Citroën C2 1.4 HDi Pack Ambiance
- Diesel
- 70 ch
- Puissance 4 CV
- Disponibilité immédiate
- 14 200 euros
Renault Twingo 1.5 dCi Dynamique
- Diesel
- 65 ch
- Puissance 4 CV
- Lancement le 15 juin
- 13 650 euros
La petite C1 HDI paraît une rivale naturelle pour la Twingo diesel. Mais compte tenu de son gabarit en hausse et de ses prestations plus cossues, la nouvelle Renault est même armée pour contrer une C2. Un rapide coup d'oeil à la fiche technique dévoile les similitudes évidentes en terme de taille (3,60 m pour la Twingo et 3,67 m pour la C2) et dans leurs entrailles.
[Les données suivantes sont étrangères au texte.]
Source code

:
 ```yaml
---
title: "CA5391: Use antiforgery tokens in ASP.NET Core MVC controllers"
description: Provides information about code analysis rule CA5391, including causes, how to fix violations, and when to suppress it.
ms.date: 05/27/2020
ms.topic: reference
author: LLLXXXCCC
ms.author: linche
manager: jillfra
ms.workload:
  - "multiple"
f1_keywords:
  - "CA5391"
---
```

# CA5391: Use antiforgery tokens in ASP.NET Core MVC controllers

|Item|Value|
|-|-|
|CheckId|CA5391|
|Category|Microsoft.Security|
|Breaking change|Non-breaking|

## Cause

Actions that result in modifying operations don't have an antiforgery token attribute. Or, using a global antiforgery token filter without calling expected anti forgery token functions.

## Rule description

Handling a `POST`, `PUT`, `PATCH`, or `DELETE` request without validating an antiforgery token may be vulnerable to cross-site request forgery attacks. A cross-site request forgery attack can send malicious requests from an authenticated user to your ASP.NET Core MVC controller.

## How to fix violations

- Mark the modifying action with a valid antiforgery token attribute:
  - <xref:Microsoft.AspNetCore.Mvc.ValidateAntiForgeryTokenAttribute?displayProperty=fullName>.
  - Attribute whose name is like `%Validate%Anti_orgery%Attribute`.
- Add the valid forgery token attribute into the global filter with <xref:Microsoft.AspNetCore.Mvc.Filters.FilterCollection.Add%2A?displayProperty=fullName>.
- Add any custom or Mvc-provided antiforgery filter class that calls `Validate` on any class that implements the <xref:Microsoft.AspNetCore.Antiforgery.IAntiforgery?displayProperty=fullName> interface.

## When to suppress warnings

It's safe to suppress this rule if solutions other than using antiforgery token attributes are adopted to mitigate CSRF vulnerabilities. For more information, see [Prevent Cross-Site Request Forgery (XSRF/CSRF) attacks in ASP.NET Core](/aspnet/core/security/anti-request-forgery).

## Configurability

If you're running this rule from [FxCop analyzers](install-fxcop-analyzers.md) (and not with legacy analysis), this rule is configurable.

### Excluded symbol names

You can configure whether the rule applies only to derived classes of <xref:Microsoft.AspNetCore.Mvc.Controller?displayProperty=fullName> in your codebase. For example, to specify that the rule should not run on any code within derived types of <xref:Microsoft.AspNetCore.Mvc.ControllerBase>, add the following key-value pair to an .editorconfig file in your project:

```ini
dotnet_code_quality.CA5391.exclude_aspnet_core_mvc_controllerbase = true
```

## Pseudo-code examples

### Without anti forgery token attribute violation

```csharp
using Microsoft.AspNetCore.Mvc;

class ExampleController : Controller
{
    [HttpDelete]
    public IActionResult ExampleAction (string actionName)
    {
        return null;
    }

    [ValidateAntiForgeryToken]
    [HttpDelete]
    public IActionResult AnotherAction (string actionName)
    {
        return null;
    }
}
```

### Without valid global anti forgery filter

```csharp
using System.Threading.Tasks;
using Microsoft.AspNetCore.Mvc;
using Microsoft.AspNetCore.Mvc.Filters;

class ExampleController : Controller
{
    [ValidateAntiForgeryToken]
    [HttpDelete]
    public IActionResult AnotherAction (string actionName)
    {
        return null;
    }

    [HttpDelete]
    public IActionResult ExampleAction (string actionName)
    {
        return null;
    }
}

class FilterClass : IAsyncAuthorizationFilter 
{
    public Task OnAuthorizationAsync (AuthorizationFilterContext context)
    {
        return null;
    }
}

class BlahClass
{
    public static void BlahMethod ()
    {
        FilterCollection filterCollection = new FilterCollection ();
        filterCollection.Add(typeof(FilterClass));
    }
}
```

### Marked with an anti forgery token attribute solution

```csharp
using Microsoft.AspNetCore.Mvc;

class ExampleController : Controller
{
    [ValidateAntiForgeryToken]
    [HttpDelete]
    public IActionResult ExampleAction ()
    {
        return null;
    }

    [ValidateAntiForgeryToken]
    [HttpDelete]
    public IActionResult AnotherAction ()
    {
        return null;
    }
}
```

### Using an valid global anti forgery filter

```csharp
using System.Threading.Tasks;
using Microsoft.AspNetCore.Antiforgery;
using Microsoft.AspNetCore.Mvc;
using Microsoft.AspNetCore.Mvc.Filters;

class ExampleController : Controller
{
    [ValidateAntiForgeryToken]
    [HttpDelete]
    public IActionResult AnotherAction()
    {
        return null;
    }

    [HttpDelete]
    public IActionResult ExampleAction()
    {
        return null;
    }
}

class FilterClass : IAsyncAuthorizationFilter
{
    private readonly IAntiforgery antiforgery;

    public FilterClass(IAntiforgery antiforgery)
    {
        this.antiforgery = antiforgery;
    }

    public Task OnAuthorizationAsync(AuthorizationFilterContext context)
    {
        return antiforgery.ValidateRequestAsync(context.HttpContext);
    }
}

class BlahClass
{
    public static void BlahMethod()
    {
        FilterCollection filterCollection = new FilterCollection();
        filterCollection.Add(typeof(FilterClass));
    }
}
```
Il s'agit de quatre-cylindres suralimentés à injection directe, fort de 65 ch pour celui de la Renault et de 70 ch pour celui de la Citroën. Leur égalité en matière de niveau de couple ne permet pas de les départager. Même absence d'écart en ce qui concerne les moyennes de consommation, qui s'établissent à 4,3 litres aux 100 km dans les deux cas. Les volumes de réservoir étant équivalents, c'est l'agrément de conduite qui les départage.
À conduire
On note qu'à froid la Twingo claque davantage que la C2, tandis qu'une fois en température, la Citroën vibre à bas régime avec plus d'insistance. Précisons toutefois que leur niveau sonore n'est jamais envahissant. Si en dépit d'une puissance inférieure, la Twingo affiche des relances plus énergiques, c'est grâce à un étagement moins long de sa boîte de vitesses. Autant l'agrément de leur direction et la qualité de leur freinage n'appellent pas de critique, autant la petite dernière surpasse par son comportement la C2, jusqu'alors référence de sa catégorie. Mieux amortie et filtrant avec plus d'efficacité les inégalités de la chaussée, la Twingo se tient avec plus d'aplomb tout en délivrant un confort plus abouti.
À vivre
Là où le bât blesse, c'est au chapitre position de conduite. La Renault progresse par rapport à sa devancière, mais en dépit d'un volant réglable en hauteur, elle reste dépassée par l'ergonomie sans faille de la Citroën. Cela étant, deux adultes choisiront sans hésitation les places arrière de la Renault, tant la largeur aux coudes et la garde au toit y sont supérieures.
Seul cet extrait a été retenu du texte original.